4. Don't act quickly because you are contacted by someone claiming to be the IRS
In 2023, WAVE spoke to Carol Flynn, a tax accountant, who warned against early filing done too early. But she also noted the prevalence of scammers targeting taxpayers. She told the outlet that the IRS will never call or text you, and instead will only send correspondence to you through the mail. As a result, she warned taxpayers to never engage with anyone who contacts you through any other means while claiming to be from the IRS. "Don't do it. It's a scam," she says bluntly.

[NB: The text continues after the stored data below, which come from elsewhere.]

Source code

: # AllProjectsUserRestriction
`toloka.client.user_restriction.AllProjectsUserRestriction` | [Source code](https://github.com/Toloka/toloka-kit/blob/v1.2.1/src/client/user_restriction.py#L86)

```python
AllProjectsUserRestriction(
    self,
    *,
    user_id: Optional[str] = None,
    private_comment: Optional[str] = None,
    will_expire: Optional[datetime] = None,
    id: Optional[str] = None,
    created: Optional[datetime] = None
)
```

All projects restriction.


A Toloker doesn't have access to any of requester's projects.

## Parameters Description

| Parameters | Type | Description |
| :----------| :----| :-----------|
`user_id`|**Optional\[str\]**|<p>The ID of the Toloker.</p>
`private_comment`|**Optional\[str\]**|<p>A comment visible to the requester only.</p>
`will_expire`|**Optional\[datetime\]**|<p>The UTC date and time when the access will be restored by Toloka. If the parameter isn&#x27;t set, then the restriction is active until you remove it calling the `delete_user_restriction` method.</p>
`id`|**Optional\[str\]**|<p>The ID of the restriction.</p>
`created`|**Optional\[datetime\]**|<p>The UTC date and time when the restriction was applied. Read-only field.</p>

Any kind of contact of this nature should be treated with suspicion. Most importantly, scammers overwhelmingly seek to pressure you into rushing through a series of actions designed to limit your reasoning and critical thinking to part you with your money. The IRS won't threaten to arrest you or send agents to your home for any other purpose. You never have to supply the government with cryptocurrency or gift card activation codes, and sending a bank transfer of any sort because you've been instructed to provide details over the phone is equally out of the question. Don't act hastily just because you're being threatened. The real IRS does want you to pay your bill, and they will seek to provide payment options for those who owe back taxes. But the government won't contact you about this before tax day arrives, and any correspondence you do receive will be thoughtful, calm, and understanding of your needs and circumstances. There's no need to act rashly here.
5. Make sure you save receipts throughout the year if you're a gig worker, or take some extra time to apply the 'Cohan rule'
Shelly Dunn Beber at Linda's Tax Service in Washington notes the importance of holding onto receipts. Those who work as contractors rather than salaried employees won't have their income taxed throughout the year, and therefore need to come up with their own strategy to handle tax season. It's a good idea to set money aside to support the inevitable tax bill, and Jennifer Lownsbury at CDS CPAs and Advisors notes that if you fall into this category you should "set aside 25% – 30% of your income for taxes." However, another crucial detail often gets overlooked. This income can be offset by your expenses as a gig worker, and keeping receipts allows you to maximize that benefit. "The IRS offers many valuable tax deductions and credits designed to reduce your tax burden and keep more money in your pocket," she writes. These include things like vehicle expenses, business-related mileage, and home office deductions for those who work at home.
The Cohan rule is another thing to keep in mind. It's based on the actor George Cohan, who reconstructed his tax write-offs with the help of a paper trail of playbills. These proved where he was at any given day throughout the year, allowing him to make a reasonable estimation of his expenses, travel, and more. If you have saved your receipts, you'll want to allow yourself a little extra time to go through them to ensure accuracy. If you haven't, even more time is likely needed to collect the evidence required.